In normal processing, the value of an instance can only be set once using dfdl:setVariable. Attempting to set the value of the variable instance for a second time is a Schema Definition Error. In addition, if a reference to the variable's value has already occurred and returned a default or an externally supplied value, then no assignment (even a first one) can occur. An exception to this behavior occurs whenever the DFDL processor backtracks because it is processing multiple branches of a choice or as a result of speculative parsing. In this case the variable state is also rewound.

A dfdl:setVariable will override any default value specified on either dfdl:defineVariable or dfdl:newVariableInstance, or externally.

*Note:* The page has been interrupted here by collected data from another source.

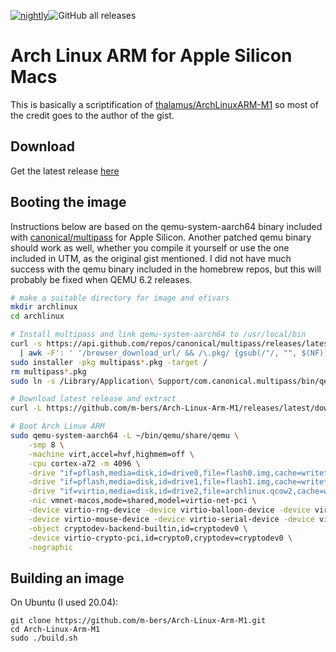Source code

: [![nightly](https://github.com/m-bers/Arch-Linux-Arm-M1/actions/workflows/nightly.yml/badge.svg)](https://github.com/m-bers/Arch-Linux-Arm-M1/actions/workflows/nightly.yml)![GitHub all releases](https://img.shields.io/github/downloads/m-bers/Arch-Linux-Arm-M1/total)
# Arch Linux ARM for Apple Silicon Macs
This is basically a scriptification of 
[thalamus/ArchLinuxARM-M1](https://gist.github.com/thalamus/561d028ff5b66310fac1224f3d023c12) so most of the credit goes to the author of the gist. 
## Download
Get the latest release [here](https://github.com/m-bers/Arch-Linux-Arm-M1/releases/latest/download/archlinux.tar.gz)
## Booting the image
Instructions below are based on the qemu-system-aarch64 binary included with [canonical/multipass](https://github.com/canonical/multipass) for Apple Silicon. 
Another patched qemu binary should work as well, whether you compile it yourself or use the one included in UTM, as the original gist mentioned.
I did not have much success with the qemu binary included in the homebrew repos, but this will probably be fixed when QEMU 6.2 releases.
```zsh
# make a suitable directory for image and efivars
mkdir archlinux
cd archlinux

# Install multipass and link qemu-system-aarch64 to /usr/local/bin
curl -s https://api.github.com/repos/canonical/multipass/releases/latest \
  | awk -F': ' '/browser_download_url/ && /\.pkg/ {gsub(/"/, "", $(NF)); system("curl -LO " $(NF))}'
sudo installer -pkg multipass*.pkg -target /
rm multipass*.pkg
sudo ln -s /Library/Application\ Support/com.canonical.multipass/bin/qemu-system-aarch64 /usr/local/bin/qemu-system-aarch64

# Download latest release and extract 
curl -L https://github.com/m-bers/Arch-Linux-Arm-M1/releases/latest/download/archlinux.tar.gz | tar xzf -

# Boot Arch Linux ARM
sudo qemu-system-aarch64 -L ~/bin/qemu/share/qemu \
	-smp 8 \
	-machine virt,accel=hvf,highmem=off \
	-cpu cortex-a72 -m 4096 \
	-drive "if=pflash,media=disk,id=drive0,file=flash0.img,cache=writethrough,format=raw" \
	-drive "if=pflash,media=disk,id=drive1,file=flash1.img,cache=writethrough,format=raw" \
	-drive "if=virtio,media=disk,id=drive2,file=archlinux.qcow2,cache=writethrough,format=qcow2" \
	-nic vmnet-macos,mode=shared,model=virtio-net-pci \
	-device virtio-rng-device -device virtio-balloon-device -device virtio-keyboard-device \
	-device virtio-mouse-device -device virtio-serial-device -device virtio-tablet-device \
	-object cryptodev-backend-builtin,id=cryptodev0 \
	-device virtio-crypto-pci,id=crypto0,cryptodev=cryptodev0 \
	-nographic
```
## Building an image
On Ubuntu (I used 20.04):
```
git clone https://github.com/m-bers/Arch-Linux-Arm-M1.git
cd Arch-Linux-Arm-M1
sudo ./build.sh
```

The resolved set of annotations for an annotation point may contain multiple dfdl:setVariable statements. They must all be for unique variables (different name and/or namespace) and it is a Schema Definition Error otherwise. The order of execution is specified in Section 9.6 Evaluation Order for Statement Annotations.

There is no short form syntax for variable assignment.

7.7.3.1 Examples

<xs:element name="ds" type="xs:string"> <xs:annotation>< xs:appinfo source="http://www.ogf.org/dfdl/"> <dfdl:setVariable ref="EDI:EDIFACT_DS" value="{.}" /> <dfdl:setVariable ref="delta"> {.} </dfdl:setVariable> </xs:appinfo></xs:annotation> </xs:element>

In the above example, the element named "ds" contains the string to be used as the EDI:EDIFACT_DS delimiter at other places in the data, so the above defines the value of the EDI:EDIFACT_DS variable to take on the value of this element. The variable delta is also being assigned the same value.